When NBC announced The Wiz-- the African-American version of The Wizard of Oz, presented as a hit Broadway musical and a movie — would be produced as a live television production, some TV watchers may have groaned.
Previous live telecasts of other musicals have gotten attention mainly as a target for hate-watching. But The Wiz Live! seems to have broken that spell: When it aired earlier this month, it earned 11.5 million viewers — and more if you count DVR replays.
It was one of the top viewing choices of the week among both kids and adults, and was the most-tweeted live special program ever, according to Nielsen's records.
Just this week it earned five Critics' Choice Award nominations. It was rebroadcast on Saturday night, and it's available on NBC.com and other streaming services.

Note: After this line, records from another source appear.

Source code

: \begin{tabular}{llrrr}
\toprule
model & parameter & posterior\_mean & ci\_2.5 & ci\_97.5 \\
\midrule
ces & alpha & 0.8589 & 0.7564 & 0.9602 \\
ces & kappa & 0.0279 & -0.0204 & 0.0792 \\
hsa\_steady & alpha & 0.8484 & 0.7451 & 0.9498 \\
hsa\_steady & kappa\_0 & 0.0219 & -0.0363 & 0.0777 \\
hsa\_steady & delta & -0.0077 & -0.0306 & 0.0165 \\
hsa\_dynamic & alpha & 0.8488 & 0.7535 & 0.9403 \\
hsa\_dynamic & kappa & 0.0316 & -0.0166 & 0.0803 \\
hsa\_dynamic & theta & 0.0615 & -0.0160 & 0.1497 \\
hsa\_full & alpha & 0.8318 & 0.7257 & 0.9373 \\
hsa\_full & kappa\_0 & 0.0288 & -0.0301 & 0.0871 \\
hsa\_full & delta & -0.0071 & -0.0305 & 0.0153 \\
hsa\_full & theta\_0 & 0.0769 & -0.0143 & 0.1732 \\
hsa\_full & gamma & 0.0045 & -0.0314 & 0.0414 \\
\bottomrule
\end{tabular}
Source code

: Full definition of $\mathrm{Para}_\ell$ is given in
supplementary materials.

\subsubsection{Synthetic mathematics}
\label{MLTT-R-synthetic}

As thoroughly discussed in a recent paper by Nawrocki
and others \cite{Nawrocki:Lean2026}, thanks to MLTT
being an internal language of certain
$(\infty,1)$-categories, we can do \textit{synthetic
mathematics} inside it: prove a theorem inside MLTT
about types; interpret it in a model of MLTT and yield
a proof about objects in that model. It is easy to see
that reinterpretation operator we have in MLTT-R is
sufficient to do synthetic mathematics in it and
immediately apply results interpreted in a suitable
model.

Two of the show's stars — Shanice Williams, who had a huge breakout moment as Dorothy, the Kansas girl who goes on a quest to get back home, and Grammy-winning artist Ne-Yo, who showed off his skills as a singer, dancer and composer as the Tin Man — joined NPR's Michel Martin to talk about the show.
Interview Highlights
Williams, on performing with so many heavy hitters in her first major professional role
Williams: "At the beginning, I was questioning, 'Am I really the right Dorothy? Did they really make the right choice?' But as we went along the journey, like Ne-Yo says, there is a reason for everything."

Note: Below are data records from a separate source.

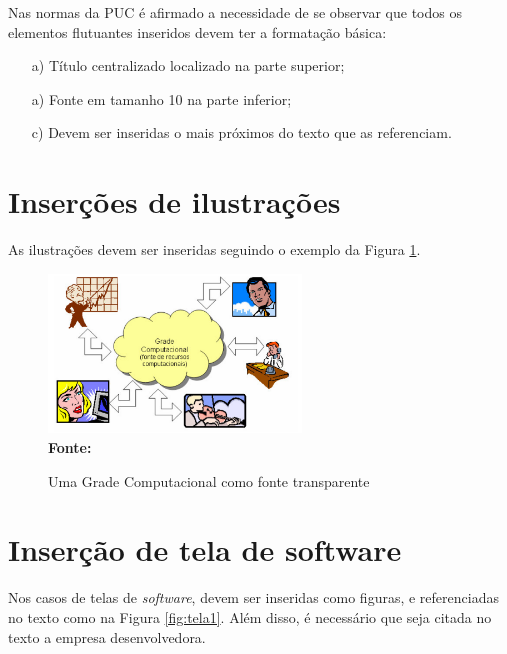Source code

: Nas normas da PUC é afirmado a necessidade de se observar que todos os elementos flutuantes inseridos devem ter a formatação básica:

\begin{enumerate} 
 \item [a)] Título centralizado localizado na parte superior; 
 \item [a)] Fonte em tamanho 10 na parte inferior;
 \item [c)] Devem ser inseridas o mais próximos do texto que as referenciam.
\end{enumerate}


\section{\esp Inserções de ilustrações}

As ilustrações devem ser inseridas seguindo o exemplo da Figura \ref{fig:figura1}. 
\begin{figure}[ht]
	\centering	
	\caption[\hspace{0.1cm}Grade Computacional.]{Uma Grade Computacional como fonte transparente}
	\vspace{-0.4cm}
	\includegraphics[width=0.6\textwidth]{figuras/grade-comp.png}
	\\\textbf{\footnotesize Fonte:  }
	\label{fig:figura1}
\end{figure}
\vspace{-0.5cm}

\section{\esp Inserção de tela de software}

Nos casos de telas de \textit{software}, devem ser inseridas como figuras, e referenciadas no texto
como na Figura \ref{fig:tela1}. Além disso, é necessário que seja citada no texto a empresa desenvolvedora.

Ne-Yo, on whether he was concerned about the hate-watching of previous live musicals
Ne-Yo: "I didn't feel like anything was gonna go wrong. I knew the possibility was there, and I knew that the haters was there and the skeptics were there and everybody was just basically waiting on us to mess up. That kind of created a pressure that just made us do that much better. We basically knew that we were gonna get out there and we were gonna do what we had to do. We knew we were."
On the song Ne-Yo wrote for the new production, "We Got It"
Ne-Yo: "At that point, you kind of see the four friends for the first time just doubting the whole situation. You know, in the song it's Dorothy that actually rallies the troops and gets everybody together and lets it be known that in order to make this happen, we gotta work together — and if we work together there's nothing we can't accomplish."
On the importance of the show's legacy
Ne-Yo: "Kenny [Leon, the director,] jammed it in our head every other day: We're standing on very tall shoulders with this, and we have a responsibility to the legacy of what this is. Let's add a positive note to the legacy. And we went for it, we gave it everything."
On Toto disappearing during the production
Williams: "We were doing the Broadway version. In the Broadway version, Toto comes at the beginning and the end. So, Toto is a star, and he was right where he needed to be."